In the end, you should have a combination of both. So, your scheduled batches with bursty volumes of data and ad hoc workloads are running in a distributed engine, and your business intelligence analytics or other systems that rely on information are fed into a data warehouse with more uptime.

Presto

Presto is an open source SQL query engine built for running fast, large-scale, analytics workloads distributed across multiple servers. Presto supports standard ANSI SQL and has enterprise-ready distributions made available by services such as Qubole, AWS Athena, GE Digital Predix, and HDInsight. This helps companies on other data warehouses like Redshift, Vertica, and Greenplum to move legacy workloads to Presto.

Presto can plug in to several storage systems such as HDFS, S3, and others. This layer of Presto has an API that allows users to author and use their own storage options as well. As we explained in the previous section, this separation of compute from storage allows you to scale each independently. This means that you use resources more efficiently and ultimately can save costs.
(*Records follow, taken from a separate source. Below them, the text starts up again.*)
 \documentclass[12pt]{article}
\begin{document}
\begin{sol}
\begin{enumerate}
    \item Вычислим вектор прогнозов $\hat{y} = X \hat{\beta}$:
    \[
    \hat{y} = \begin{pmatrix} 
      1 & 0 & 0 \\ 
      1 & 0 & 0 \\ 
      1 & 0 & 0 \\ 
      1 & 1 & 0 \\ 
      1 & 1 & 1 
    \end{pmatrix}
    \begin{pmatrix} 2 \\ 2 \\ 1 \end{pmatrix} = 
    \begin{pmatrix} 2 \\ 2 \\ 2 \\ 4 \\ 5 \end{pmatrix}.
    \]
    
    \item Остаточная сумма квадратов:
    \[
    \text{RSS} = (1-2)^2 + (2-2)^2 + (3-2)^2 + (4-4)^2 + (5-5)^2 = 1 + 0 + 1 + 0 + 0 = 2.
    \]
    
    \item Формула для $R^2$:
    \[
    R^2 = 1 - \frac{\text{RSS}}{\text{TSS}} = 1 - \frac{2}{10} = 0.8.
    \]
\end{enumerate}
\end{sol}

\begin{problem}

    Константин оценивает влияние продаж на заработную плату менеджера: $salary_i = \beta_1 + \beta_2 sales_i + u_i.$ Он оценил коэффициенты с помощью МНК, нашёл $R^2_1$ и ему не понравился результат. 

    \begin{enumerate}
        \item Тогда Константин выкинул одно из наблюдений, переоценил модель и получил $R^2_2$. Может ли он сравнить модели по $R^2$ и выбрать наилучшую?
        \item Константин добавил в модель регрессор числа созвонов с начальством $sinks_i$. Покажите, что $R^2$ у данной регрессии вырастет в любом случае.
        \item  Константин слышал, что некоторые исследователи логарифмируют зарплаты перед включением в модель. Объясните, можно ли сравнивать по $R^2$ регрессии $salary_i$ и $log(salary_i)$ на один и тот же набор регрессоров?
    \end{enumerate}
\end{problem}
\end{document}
Presto has several other advantages:

Supports ANSI SQL

This includes complex interactive analytics, window functions, large aggregations, joins, and more, which you can use against structured and unstructured data.

Separates storage from compute

Presto is built such that each command is passed through a master coordinator that dictates which nodes will run the job through a scheduler.

Supports federated queries to other data sources

Presto supports querying of other database systems like MySQL, Postgres, Cassandra, MongoDB, and more, so you can bring together disparate data sources.

Performs fast distributed SQL query processing

The in-memory engine enables massive amounts of data to be processed quickly.

And as we’ve said, Presto is open source. As such, it has accepted contributions from third parties that enhance it, such as Uber, AWS, Netflix, Qubole, FINRA, Starburst Data, Teradata, and Lyft. Facebook has kept a close eye on the project as well, and continues to contribute its own improvements to Presto to the open source community. Using an open source engine like Presto means that you get advantages from others’ work while remaining in control of your own technology.

Because Presto doesn’t typically care what storage you use, you can quickly join or aggregate datasets and can have a unified view of your data to query against. The engine is also built to handle data processing in memory. Why does this matter? If you can read data more swiftly, the performance of your queries improves correspondingly—always a good thing when you have business analyst, executive, and customer reports that need to be made available regularly.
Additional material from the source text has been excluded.